EMERGENZA CLIMATICA, LBC: “A LATINA SERVE UNA RETE DI RIFUGI CLIMATICI”

Emergenza climatica, Latina Bene Comune: “A Latina serve una rete di rifugi climatici, non interventi spot”

Le ondate di calore sempre più frequenti e intense non possono più essere considerate un’emergenza occasionale. Sono ormai un fenomeno con cui dobbiamo imparare a convivere e che impone alla politica di ripensare gli spazi urbani, le modalità di fruizione della città e gli strumenti di protezione della popolazione più fragile, in particolare anziani e bambini.

È proprio questo dunque il senso della mozione su oasi e rifugi climatici presentata da Latina Bene Comune con l’obiettivo di impegnare l’amministrazione comunale a costruire una rete cittadina di spazi pubblici e sociali climatizzati, sia nelle aree centrali che nei quartieri periferici e nei borghi.

L’ipotesi di individuare il Garage Ruspi come possibile rifugio climatico va certamente nella direzione giusta, ma non può essere l’unica risposta all’emergenza. Un singolo spazio, per quanto importante, non può sostituire una strategia più ampia prevenzione e welfare di prossimità.

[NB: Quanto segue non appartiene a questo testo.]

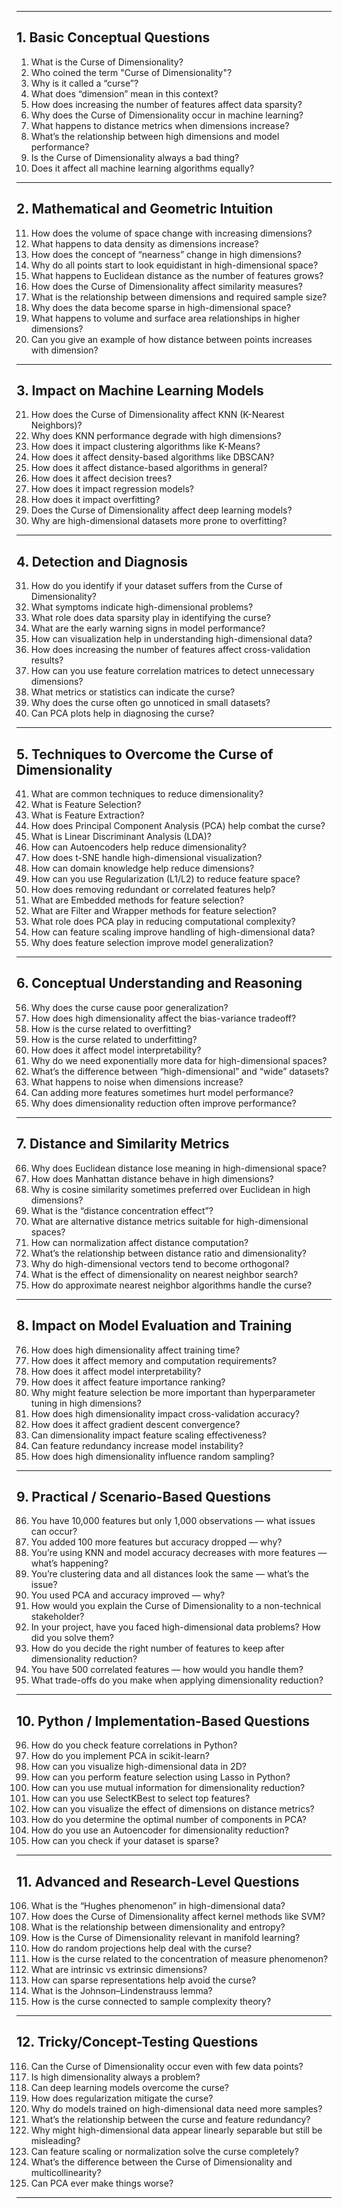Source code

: 
---

##  **1. Basic Conceptual Questions**

1. What is the Curse of Dimensionality?
2. Who coined the term "Curse of Dimensionality"?
3. Why is it called a “curse”?
4. What does “dimension” mean in this context?
5. How does increasing the number of features affect data sparsity?
6. Why does the Curse of Dimensionality occur in machine learning?
7. What happens to distance metrics when dimensions increase?
8. What’s the relationship between high dimensions and model performance?
9. Is the Curse of Dimensionality always a bad thing?
10. Does it affect all machine learning algorithms equally?
 
---

##  **2. Mathematical and Geometric Intuition**

11. How does the volume of space change with increasing dimensions?
12. What happens to data density as dimensions increase?
13. How does the concept of “nearness” change in high dimensions?
14. Why do all points start to look equidistant in high-dimensional space?
15. What happens to Euclidean distance as the number of features grows?
16. How does the Curse of Dimensionality affect similarity measures?
17. What is the relationship between dimensions and required sample size?
18. Why does the data become sparse in high-dimensional space?
19. What happens to volume and surface area relationships in higher dimensions?
20. Can you give an example of how distance between points increases with dimension?

---

##  **3. Impact on Machine Learning Models**

21. How does the Curse of Dimensionality affect KNN (K-Nearest Neighbors)?
22. Why does KNN performance degrade with high dimensions?
23. How does it impact clustering algorithms like K-Means?
24. How does it affect density-based algorithms like DBSCAN?
25. How does it affect distance-based algorithms in general?
26. How does it affect decision trees?
27. How does it impact regression models?
28. How does it impact overfitting?
29. Does the Curse of Dimensionality affect deep learning models?
30. Why are high-dimensional datasets more prone to overfitting?

---

##  **4. Detection and Diagnosis**

31. How do you identify if your dataset suffers from the Curse of Dimensionality?
32. What symptoms indicate high-dimensional problems?
33. What role does data sparsity play in identifying the curse?
34. What are the early warning signs in model performance?
35. How can visualization help in understanding high-dimensional data?
36. How does increasing the number of features affect cross-validation results?
37. How can you use feature correlation matrices to detect unnecessary dimensions?
38. What metrics or statistics can indicate the curse?
39. Why does the curse often go unnoticed in small datasets?
40. Can PCA plots help in diagnosing the curse?

---

##  **5. Techniques to Overcome the Curse of Dimensionality**

41. What are common techniques to reduce dimensionality?
42. What is Feature Selection?
43. What is Feature Extraction?
44. How does Principal Component Analysis (PCA) help combat the curse?
45. What is Linear Discriminant Analysis (LDA)?
46. How can Autoencoders help reduce dimensionality?
47. How does t-SNE handle high-dimensional visualization?
48. How can domain knowledge help reduce dimensions?
49. How can you use Regularization (L1/L2) to reduce feature space?
50. How does removing redundant or correlated features help?
51. What are Embedded methods for feature selection?
52. What are Filter and Wrapper methods for feature selection?
53. What role does PCA play in reducing computational complexity?
54. How can feature scaling improve handling of high-dimensional data?
55. Why does feature selection improve model generalization?

---

##  **6. Conceptual Understanding and Reasoning**

56. Why does the curse cause poor generalization?
57. How does high dimensionality affect the bias-variance tradeoff?
58. How is the curse related to overfitting?
59. How is the curse related to underfitting?
60. How does it affect model interpretability?
61. Why do we need exponentially more data for high-dimensional spaces?
62. What’s the difference between “high-dimensional” and “wide” datasets?
63. What happens to noise when dimensions increase?
64. Can adding more features sometimes hurt model performance?
65. Why does dimensionality reduction often improve performance?

---

##  **7. Distance and Similarity Metrics**

66. Why does Euclidean distance lose meaning in high-dimensional space?
67. How does Manhattan distance behave in high dimensions?
68. Why is cosine similarity sometimes preferred over Euclidean in high dimensions?
69. What is the “distance concentration effect”?
70. What are alternative distance metrics suitable for high-dimensional spaces?
71. How can normalization affect distance computation?
72. What’s the relationship between distance ratio and dimensionality?
73. Why do high-dimensional vectors tend to become orthogonal?
74. What is the effect of dimensionality on nearest neighbor search?
75. How do approximate nearest neighbor algorithms handle the curse?

---

##  **8. Impact on Model Evaluation and Training**

76. How does high dimensionality affect training time?
77. How does it affect memory and computation requirements?
78. How does it affect model interpretability?
79. How does it affect feature importance ranking?
80. Why might feature selection be more important than hyperparameter tuning in high dimensions?
81. How does high dimensionality impact cross-validation accuracy?
82. How does it affect gradient descent convergence?
83. Can dimensionality impact feature scaling effectiveness?
84. Can feature redundancy increase model instability?
85. How does high dimensionality influence random sampling?

---

##  **9. Practical / Scenario-Based Questions**

86. You have 10,000 features but only 1,000 observations — what issues can occur?
87. You added 100 more features but accuracy dropped — why?
88. You’re using KNN and model accuracy decreases with more features — what’s happening?
89. You’re clustering data and all distances look the same — what’s the issue?
90. You used PCA and accuracy improved — why?
91. How would you explain the Curse of Dimensionality to a non-technical stakeholder?
92. In your project, have you faced high-dimensional data problems? How did you solve them?
93. How do you decide the right number of features to keep after dimensionality reduction?
94. You have 500 correlated features — how would you handle them?
95. What trade-offs do you make when applying dimensionality reduction?

---

##  **10. Python / Implementation-Based Questions**

96. How do you check feature correlations in Python?
97. How do you implement PCA in scikit-learn?
98. How can you visualize high-dimensional data in 2D?
99. How can you perform feature selection using Lasso in Python?
100. How can you use mutual information for dimensionality reduction?
101. How can you use SelectKBest to select top features?
102. How can you visualize the effect of dimensions on distance metrics?
103. How do you determine the optimal number of components in PCA?
104. How do you use an Autoencoder for dimensionality reduction?
105. How can you check if your dataset is sparse?

---

##  **11. Advanced and Research-Level Questions**

106. What is the “Hughes phenomenon” in high-dimensional data?
107. How does the Curse of Dimensionality affect kernel methods like SVM?
108. What is the relationship between dimensionality and entropy?
109. How is the Curse of Dimensionality relevant in manifold learning?
110. How do random projections help deal with the curse?
111. How is the curse related to the concentration of measure phenomenon?
112. What are intrinsic vs extrinsic dimensions?
113. How can sparse representations help avoid the curse?
114. What is the Johnson–Lindenstrauss lemma?
115. How is the curse connected to sample complexity theory?

---

##  **12. Tricky/Concept-Testing Questions**

116. Can the Curse of Dimensionality occur even with few data points?
117. Is high dimensionality always a problem?
118. Can deep learning models overcome the curse?
119. How does regularization mitigate the curse?
120. Why do models trained on high-dimensional data need more samples?
121. What’s the relationship between the curse and feature redundancy?
122. Why might high-dimensional data appear linearly separable but still be misleading?
123. Can feature scaling or normalization solve the curse completely?
124. What’s the difference between the Curse of Dimensionality and multicollinearity?
125. Can PCA ever make things worse?

---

“Ben vengano interventi come quello sul Garage Ruspi – sottolinea Lbc, per voce della segretaria Elettra Ortu La Barbera e dei consiglieri Dario Bellini, Damiano Coletta, Floriana Coletta e Loretta Isotton – ma non possiamo limitarci a interventi spot ogni volta che arriva un’ondata di calore. Latina ha bisogno di una mappatura dei luoghi pubblici che possono diventare rifugi climatici e di una rete capillare, accessibile soprattutto alle persone più vulnerabili- Biblioteche, centri anziani e sociali, strutture comunali, spazi culturali, parchi e aree verdi possono diventare una rete di protezione diffusa. Gli spazi al chiuso dovrebbero essere dotati, laddove necessario, di climatizzazione, sedute, acqua potabile e informazioni utili, anche attraverso la collaborazione con associazioni di volontariato e protezione civile. Allo stesso tempo, nei parchi e nelle aree verdi occorre aumentare le zone d’ombra, la presenza di alberature e la disponibilità di fontanelle”.

Esperienze già avviate in altre città dimostrano che questa strada è possibile. Lecce, Matera, Bologna e altre città italiane hanno iniziato a ragionare sulla costruzione di reti e mappe di luoghi freschi e accessibili, mentre anche realtà vicine, come Cisterna, hanno attivato un progetto di “Oasi climatiche” mettendo a disposizione della popolazione spazi climatizzati, acqua e servizi di supporto.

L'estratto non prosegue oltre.